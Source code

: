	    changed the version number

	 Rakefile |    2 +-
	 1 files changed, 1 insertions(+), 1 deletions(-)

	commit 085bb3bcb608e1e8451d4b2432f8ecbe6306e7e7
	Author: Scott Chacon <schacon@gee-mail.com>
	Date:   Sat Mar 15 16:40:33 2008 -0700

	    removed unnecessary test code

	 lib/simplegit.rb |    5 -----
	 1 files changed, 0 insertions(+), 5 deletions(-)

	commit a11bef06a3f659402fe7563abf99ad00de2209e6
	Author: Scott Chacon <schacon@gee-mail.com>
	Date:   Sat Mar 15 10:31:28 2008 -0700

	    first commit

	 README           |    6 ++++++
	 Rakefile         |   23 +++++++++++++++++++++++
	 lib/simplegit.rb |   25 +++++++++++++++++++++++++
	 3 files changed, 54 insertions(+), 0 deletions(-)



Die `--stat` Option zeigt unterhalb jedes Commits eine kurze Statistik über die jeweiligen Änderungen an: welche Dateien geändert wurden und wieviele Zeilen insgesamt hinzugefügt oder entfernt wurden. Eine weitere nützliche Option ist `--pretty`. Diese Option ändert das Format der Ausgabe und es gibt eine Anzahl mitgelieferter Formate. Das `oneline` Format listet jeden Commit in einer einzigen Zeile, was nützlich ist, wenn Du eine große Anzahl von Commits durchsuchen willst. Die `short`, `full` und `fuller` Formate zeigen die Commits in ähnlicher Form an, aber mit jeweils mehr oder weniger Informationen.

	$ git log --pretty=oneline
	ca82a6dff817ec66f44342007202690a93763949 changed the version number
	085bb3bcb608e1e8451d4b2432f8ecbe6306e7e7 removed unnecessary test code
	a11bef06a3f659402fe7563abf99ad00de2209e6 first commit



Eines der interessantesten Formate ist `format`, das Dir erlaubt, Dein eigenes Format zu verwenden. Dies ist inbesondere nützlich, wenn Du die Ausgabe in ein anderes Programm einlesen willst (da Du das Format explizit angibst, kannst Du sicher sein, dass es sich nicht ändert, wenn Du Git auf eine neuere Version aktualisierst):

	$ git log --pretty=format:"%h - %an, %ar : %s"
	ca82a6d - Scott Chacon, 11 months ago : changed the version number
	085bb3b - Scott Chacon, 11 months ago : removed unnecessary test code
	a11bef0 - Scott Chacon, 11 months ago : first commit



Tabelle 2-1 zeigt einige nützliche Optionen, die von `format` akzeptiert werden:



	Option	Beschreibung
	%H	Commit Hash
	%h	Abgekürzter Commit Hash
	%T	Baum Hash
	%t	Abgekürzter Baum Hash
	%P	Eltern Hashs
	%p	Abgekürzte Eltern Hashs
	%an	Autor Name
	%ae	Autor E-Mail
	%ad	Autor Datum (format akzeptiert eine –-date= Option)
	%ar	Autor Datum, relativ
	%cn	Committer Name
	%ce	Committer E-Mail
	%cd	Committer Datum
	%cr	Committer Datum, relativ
........
DIRECTIONS FOR THIS TASK: Find the lines in the material above that include the string "unnecessary", and state how many there are without any other text.

EXPECTED ANSWER: 3